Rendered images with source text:
*** Block opens ***

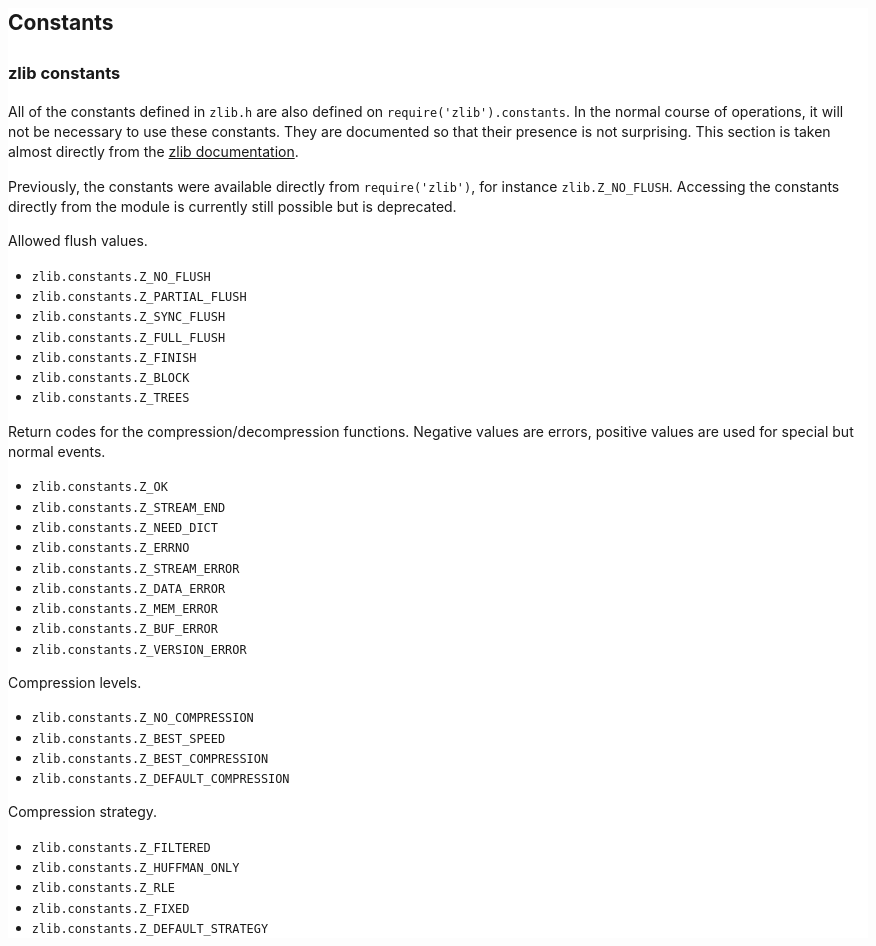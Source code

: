 ## Constants




### zlib constants

All of the constants defined in `zlib.h` are also defined on
`require('zlib').constants`. In the normal course of operations, it will not be
necessary to use these constants. They are documented so that their presence is
not surprising. This section is taken almost directly from the
[zlib documentation][].

Previously, the constants were available directly from `require('zlib')`, for
instance `zlib.Z_NO_FLUSH`. Accessing the constants directly from the module is
currently still possible but is deprecated.

Allowed flush values.

* `zlib.constants.Z_NO_FLUSH`
* `zlib.constants.Z_PARTIAL_FLUSH`
* `zlib.constants.Z_SYNC_FLUSH`
* `zlib.constants.Z_FULL_FLUSH`
* `zlib.constants.Z_FINISH`
* `zlib.constants.Z_BLOCK`
* `zlib.constants.Z_TREES`

Return codes for the compression/decompression functions. Negative
values are errors, positive values are used for special but normal
events.

* `zlib.constants.Z_OK`
* `zlib.constants.Z_STREAM_END`
* `zlib.constants.Z_NEED_DICT`
* `zlib.constants.Z_ERRNO`
* `zlib.constants.Z_STREAM_ERROR`
* `zlib.constants.Z_DATA_ERROR`
* `zlib.constants.Z_MEM_ERROR`
* `zlib.constants.Z_BUF_ERROR`
* `zlib.constants.Z_VERSION_ERROR`

Compression levels.

* `zlib.constants.Z_NO_COMPRESSION`
* `zlib.constants.Z_BEST_SPEED`
* `zlib.constants.Z_BEST_COMPRESSION`
* `zlib.constants.Z_DEFAULT_COMPRESSION`

Compression strategy.

* `zlib.constants.Z_FILTERED`
* `zlib.constants.Z_HUFFMAN_ONLY`
* `zlib.constants.Z_RLE`
* `zlib.constants.Z_FIXED`
* `zlib.constants.Z_DEFAULT_STRATEGY`


[Brotli parameters]: #zlib_brotli_constants
[Memory usage tuning]: #zlib_memory_usage_tuning
[RFC 7932]: https://www.rfc-editor.org/rfc/rfc7932.txt
[Streams API]: stream.md
[`.flush()`]: #zlib_zlib_flush_kind_callback
[`Accept-Encoding`]: https://www.w3.org/Protocols/rfc2616/rfc2616-sec14.html#sec14.3
[`ArrayBuffer`]: https://developer.mozilla.org/en-US/docs/Web/JavaScript/Reference/Global_Objects/ArrayBuffer
[`BrotliCompress`]: #zlib_class_zlib_brotlicompress
[`BrotliDecompress`]: #zlib_class_zlib_brotlidecompress
[`Buffer`]: buffer.md#buffer_class_buffer
[`Content-Encoding`]: https://www.w3.org/Protocols/rfc2616/rfc2616-sec14.html#sec14.11
[`DataView`]: https://developer.mozilla.org/en-US/docs/Web/JavaScript/Reference/Global_Objects/DataView
[`DeflateRaw`]: #zlib_class_zlib_deflateraw
[`Deflate`]: #zlib_class_zlib_deflate
[`Gunzip`]: #zlib_class_zlib_gunzip
[`Gzip`]: #zlib_class_zlib_gzip
[`InflateRaw`]: #zlib_class_zlib_inflateraw
[`Inflate`]: #zlib_class_zlib_inflate
[`TypedArray`]: https://developer.mozilla.org/en-US/docs/Web/JavaScript/Reference/Global_Objects/TypedArray
[`Unzip`]: #zlib_class_zlib_unzip
[`buffer.kMaxLength`]: buffer.md#buffer_buffer_kmaxlength
[`deflateInit2` and `inflateInit2`]: https://zlib.net/manual.html#Advanced
[`stream.Transform`]: stream.md#stream_class_stream_transform
[`zlib.bytesWritten`]: #zlib_zlib_byteswritten
[convenience methods]: #zlib_convenience_methods
[zlib documentation]: https://zlib.net/manual.html#Constants
[zlib.createGzip example]: #zlib_zlib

*** Block closes ***

About this task: Look above for the line holding "[Memory usage tuning]: #zlib_memory_usage_tuning", then set down exactly that line and every line after it up to and including the line holding "[convenience methods]: #zlib_convenience_methods", with nothing else.

Your solution:
[Memory usage tuning]: #zlib_memory_usage_tuning
[RFC 7932]: https://www.rfc-editor.org/rfc/rfc7932.txt
[Streams API]: stream.md
[`.flush()`]: #zlib_zlib_flush_kind_callback
[`Accept-Encoding`]: https://www.w3.org/Protocols/rfc2616/rfc2616-sec14.html#sec14.3
[`ArrayBuffer`]: https://developer.mozilla.org/en-US/docs/Web/JavaScript/Reference/Global_Objects/ArrayBuffer
[`BrotliCompress`]: #zlib_class_zlib_brotlicompress
[`BrotliDecompress`]: #zlib_class_zlib_brotlidecompress
[`Buffer`]: buffer.md#buffer_class_buffer
[`Content-Encoding`]: https://www.w3.org/Protocols/rfc2616/rfc2616-sec14.html#sec14.11
[`DataView`]: https://developer.mozilla.org/en-US/docs/Web/JavaScript/Reference/Global_Objects/DataView
[`DeflateRaw`]: #zlib_class_zlib_deflateraw
[`Deflate`]: #zlib_class_zlib_deflate
[`Gunzip`]: #zlib_class_zlib_gunzip
[`Gzip`]: #zlib_class_zlib_gzip
[`InflateRaw`]: #zlib_class_zlib_inflateraw
[`Inflate`]: #zlib_class_zlib_inflate
[`TypedArray`]: https://developer.mozilla.org/en-US/docs/Web/JavaScript/Reference/Global_Objects/TypedArray
[`Unzip`]: #zlib_class_zlib_unzip
[`buffer.kMaxLength`]: buffer.md#buffer_buffer_kmaxlength
[`deflateInit2` and `inflateInit2`]: https://zlib.net/manual.html#Advanced
[`stream.Transform`]: stream.md#stream_class_stream_transform
[`zlib.bytesWritten`]: #zlib_zlib_byteswritten
[convenience methods]: #zlib_convenience_methods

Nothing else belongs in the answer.